The woman cackled and said something in the modern language Gregory was only vaguely familiar with. “Last warning,” she said. He understood nothing else. But the master of the house turned pale and slammed shut the door.
The woman drove back the way she came.
Gregory sent a group of his crows after the automobile. High above the winding country roads they stalked her. Through woods, across the river, up a hill covered in mossy stones and fungus covered oaks. In an ancient grove the woman parked the automobile in front of a thatch roofed hut.
A gigantic black kettle hung on iron bar between the automobile and the hut. The woman glanced up at the crows, her beady eyes studying, as she threw kindling under the kettle. Soon a fire was started.
The woman put things in the kettle: smokey green water, clumps of fungi, polished stones, animal teeth, pumpkin guts. She stoked the flames, stirred the strange brew, singing and cursing as she worked.
The crows cawed and flew patterns around the hut, taking in everything. The fetid stink rising in clumpy tendrils of smoke over the kettle. The diminishing figure of the woman, and the way her back hunched lower as she worked and how her skin turned cracked and grey. Her singing; sweet as the child who put flowers at Gregory’s feet every Sunday, yet with a hollow undertone that kept the crows in the higher branches.

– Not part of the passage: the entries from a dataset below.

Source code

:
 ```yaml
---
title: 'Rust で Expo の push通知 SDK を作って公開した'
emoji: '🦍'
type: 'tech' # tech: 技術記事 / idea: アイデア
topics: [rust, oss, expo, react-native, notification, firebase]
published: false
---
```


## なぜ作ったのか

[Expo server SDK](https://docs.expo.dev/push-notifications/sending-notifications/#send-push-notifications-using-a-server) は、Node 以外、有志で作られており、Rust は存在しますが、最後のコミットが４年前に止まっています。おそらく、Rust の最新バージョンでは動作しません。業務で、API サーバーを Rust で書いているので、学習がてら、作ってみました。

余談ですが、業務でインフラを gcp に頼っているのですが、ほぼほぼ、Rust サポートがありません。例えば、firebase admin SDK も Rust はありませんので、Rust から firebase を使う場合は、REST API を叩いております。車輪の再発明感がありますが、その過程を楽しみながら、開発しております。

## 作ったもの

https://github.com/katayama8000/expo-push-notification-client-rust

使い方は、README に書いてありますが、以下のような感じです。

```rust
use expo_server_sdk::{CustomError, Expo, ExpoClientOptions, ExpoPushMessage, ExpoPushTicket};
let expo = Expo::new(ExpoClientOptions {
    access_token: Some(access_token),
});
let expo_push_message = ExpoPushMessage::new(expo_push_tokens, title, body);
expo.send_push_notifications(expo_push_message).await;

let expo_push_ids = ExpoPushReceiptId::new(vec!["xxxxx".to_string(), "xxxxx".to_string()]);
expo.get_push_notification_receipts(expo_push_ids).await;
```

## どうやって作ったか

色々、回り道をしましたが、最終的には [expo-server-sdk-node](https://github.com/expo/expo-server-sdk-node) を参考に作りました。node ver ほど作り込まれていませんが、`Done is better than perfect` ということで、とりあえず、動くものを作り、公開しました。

The smokey tendrils from the kettle poured out and up, reaching the crows’ safe places. A thick haze settled in the treetops, a toxic miasma surrounding Gregory’s murder.
Gregory experienced something he had never known: suffocation. One by one, each crow watched his brethren crash to the earth, until the last one closed its eyes. And Gregory sensed no more from the woman’s hut.
The fires started raging at midnight, under the starlight and full moon, in the southeast corner of his pumpkin field. The workers arrived not long after in trucks, with pails. They worked steadily, passing the pails full of water in a line from the well to the fire.
The workers were doomed to fail. Fearful of their safety and for his field, Gregory unhitched himself from the pole supporting his body, and wobbled two paces before steadying himself upright. He raised his arms skyward, oblong head tilted back. He did not need to say anything. Couldn’t say anything. He only needed to think it, and wish it with the core of his being.
The clouds gathered, covering the stars, rolling over the countryside. Already, a single drop fell on Gregory’s felt cap. Soon. He hoped it wasn’t too late.
The fire was spreading to the southwest corner and edging north. The remainder of his murder told him so with panicked caws and fast beating wings. Gregory picked up a hoe from the ground, curling his wiry fingers tight around the shaft.
To the fire, though the crows warned him. Gregory felt no heat, his crackling straw protected by the curse that allowed him to live through his crows. One of which spotted the calm center of the inferno. Where the woman worked her magic.
He found her. From his crows’ eyes, he saw his body burning. The overheated hoe. The woman’s half step back, too far and too close to her own fire. She had only a moment of awe, before he sunk the hoe with supernatural force into her skull.
Gregory collapsed on top of her and watched both of them burn to ashes before the downpour came. He sensed no more, until a new scarecrow was made for him.